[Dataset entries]
★ ★ ★ ★

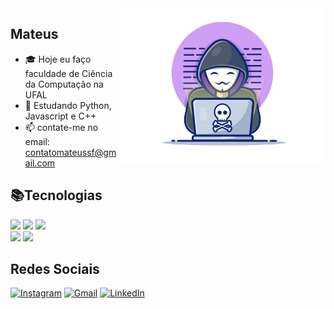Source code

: <img width="330"  src="img/hacker.png" align="right">
<p align="left">
 
## Mateus


- 🎓 Hoje eu faço faculdade de Ciência da Computação na UFAL
- 👾 Estudando Python, Javascript e C++
- 📫 contate-me no email: contatomateussf@gmail.com
</p>

<div>
  
  ## 📚Tecnologias
  
  <img width="60" src="https://cdn.jsdelivr.net/gh/devicons/devicon/icons/c/c-original.svg" />
  <img width="60" src="https://cdn.jsdelivr.net/gh/devicons/devicon/icons/html5/html5-original.svg" />
  <img width="60" src="https://cdn.jsdelivr.net/gh/devicons/devicon/icons/css3/css3-original.svg" />
          
</div>

<div>
  <img height="170cm"  src="https://github-readme-stats.vercel.app/api?username=mateussf99&show_icons=true&theme=midnight-purple"/>
  <img height="170cm"  src="https://github-readme-stats.vercel.app/api/top-langs/?username=mateussf99&layout=compact&theme=midnight-purple"/>
</div>

## Redes Sociais
[![Instagram](https://img.shields.io/badge/Instagram-E4405F?style=for-the-badge&logo=instagram&logoColor=white)](https://www.instagram.com/mateussf99/)
[![Gmail](https://img.shields.io/badge/Gmail-D14836?style=for-the-badge&logo=gmail&logoColor=white)](mailto:contatomateussf@gmail.com)
[![LinkedIn](https://img.shields.io/badge/LinkedIn-0077B5?style=for-the-badge&logo=linkedin&logoColor=white)](https://www.linkedin.com/in/mateus-dos-santos-ferreira-7196b5234/)
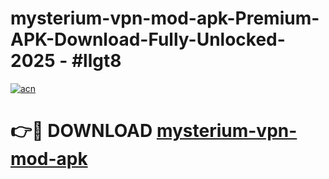 # mysterium-vpn-mod-apk-Premium-APK-Download-Fully-Unlocked-2025 - #llgt8

[![acn](https://github.com/user-attachments/assets/0f9c940e-d8b0-45ae-aac7-cd30a18b3e1c)](https://app.mediaupload.pro?title=mysterium-vpn-mod-apk&ref=20-F)

# 👉🔴 DOWNLOAD [mysterium-vpn-mod-apk](https://app.mediaupload.pro?title=mysterium-vpn-mod-apk&ref=20-F)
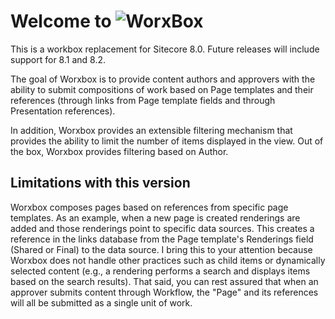 # Welcome to ![WorxBox](https://dl.dropboxusercontent.com/u/67850614/worxbox.png)

This is a workbox replacement for Sitecore 8.0. Future releases will include support for 8.1 and 8.2.

The goal of Worxbox is to provide content authors and approvers with the ability to submit compositions of work based on Page templates and their references (through links from Page template fields and through Presentation references).

In addition, Worxbox provides an extensible filtering mechanism that provides the ability to limit the number of items displayed in the view.  Out of the box, Worxbox provides filtering based on Author.

## Limitations with this version  

Worxbox composes pages based on references from specific page templates.  As an example, when a new page is created renderings are added and those renderings point to specific data sources.  This creates a reference in the links database from the Page template's Renderings field (Shared or Final) to the data source.  I bring this to your attention because Worxbox does not handle other practices such as child items or dynamically selected content (e.g., a rendering performs a search and displays items based on the search results). That said, you can rest assured that when an approver submits content through Workflow, the "Page" and its references will all be submitted as a single unit of work.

★ ★ ★ ★

- _GOAL OF THE EXERCISE_: An exact copy of the lines above, from the first through the line that holds "## 📚Tecnologias", is what is needed; leave the pictures out.

- _REPLY_:
Source code

: <img width="330"  src="img/hacker.png" align="right">
<p align="left">
 
## Mateus


- 🎓 Hoje eu faço faculdade de Ciência da Computação na UFAL
- 👾 Estudando Python, Javascript e C++
- 📫 contate-me no email: contatomateussf@gmail.com
</p>

<div>
  
  ## 📚Tecnologias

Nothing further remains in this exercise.